(Listed records Opens)

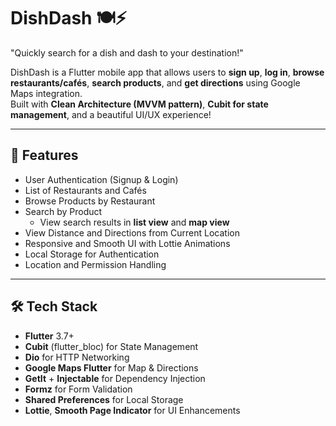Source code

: # DishDash 🍽️⚡
"Quickly search for a dish and dash to your destination!"

DishDash is a Flutter mobile app that allows users to **sign up**, **log in**, **browse restaurants/cafés**, **search products**, and **get directions** using Google Maps integration.  
Built with **Clean Architecture (MVVM pattern)**, **Cubit for state management**, and a beautiful UI/UX experience!

---

## 🚀 Features
- User Authentication (Signup & Login)
- List of Restaurants and Cafés
- Browse Products by Restaurant
- Search by Product
  - View search results in **list view** and **map view**
- View Distance and Directions from Current Location
- Responsive and Smooth UI with Lottie Animations
- Local Storage for Authentication
- Location and Permission Handling

---

## 🛠️ Tech Stack
- **Flutter** 3.7+
- **Cubit** (flutter_bloc) for State Management
- **Dio** for HTTP Networking
- **Google Maps Flutter** for Map & Directions
- **GetIt** + **Injectable** for Dependency Injection
- **Formz** for Form Validation
- **Shared Preferences** for Local Storage
- **Lottie**, **Smooth Page Indicator** for UI Enhancements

(Listed records Closes)

Problem details =>
Return every line holding the word "Cubit" from the records.

Output =>
Built with **Clean Architecture (MVVM pattern)**, **Cubit for state management**, and a beautiful UI/UX experience!
- **Cubit** (flutter_bloc) for State Management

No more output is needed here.